(TASK TO COMPLETE)
Report only the number of lines in the records that contain the word "secret".

=====

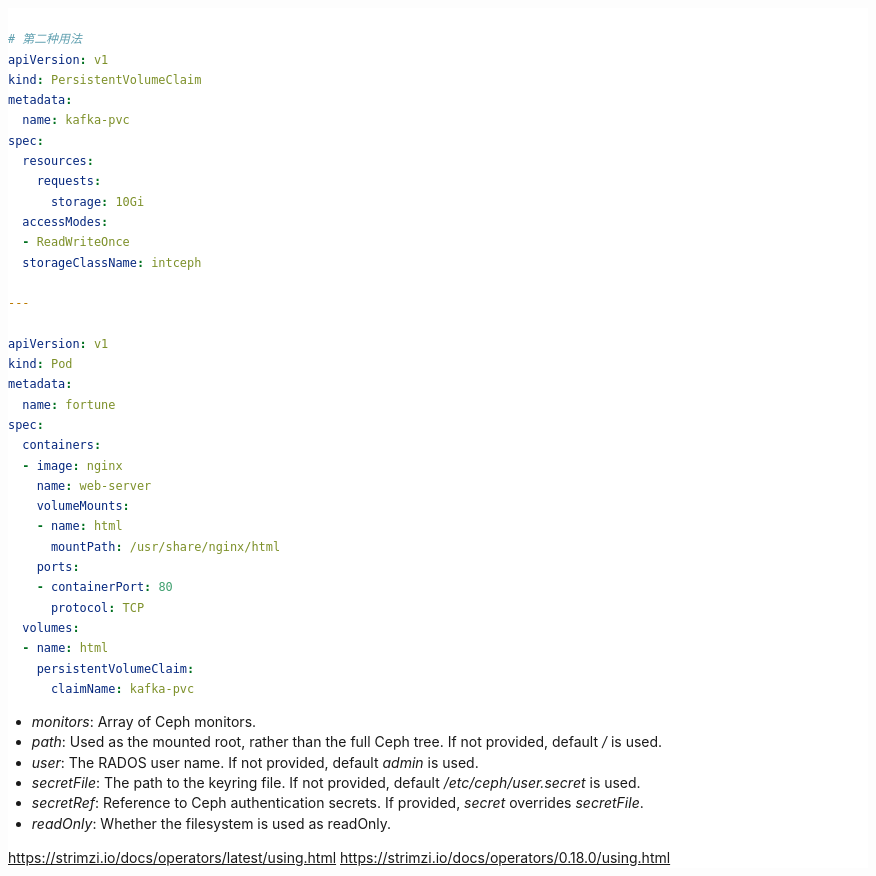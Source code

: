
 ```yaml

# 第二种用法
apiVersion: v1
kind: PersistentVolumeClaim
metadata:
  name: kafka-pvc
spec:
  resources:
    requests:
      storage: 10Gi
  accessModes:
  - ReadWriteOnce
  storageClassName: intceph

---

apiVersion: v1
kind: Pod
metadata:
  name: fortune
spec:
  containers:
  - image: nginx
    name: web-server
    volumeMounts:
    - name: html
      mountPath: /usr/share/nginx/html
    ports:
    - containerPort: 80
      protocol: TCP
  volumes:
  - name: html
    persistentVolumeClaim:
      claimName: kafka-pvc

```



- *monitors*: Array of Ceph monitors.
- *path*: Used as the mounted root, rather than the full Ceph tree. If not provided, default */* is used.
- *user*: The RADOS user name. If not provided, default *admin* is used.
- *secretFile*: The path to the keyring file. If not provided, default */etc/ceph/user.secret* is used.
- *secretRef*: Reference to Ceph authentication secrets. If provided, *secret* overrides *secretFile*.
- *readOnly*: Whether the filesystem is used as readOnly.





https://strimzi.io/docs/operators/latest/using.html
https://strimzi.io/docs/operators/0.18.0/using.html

=====

(WRITTEN ANSWER)
2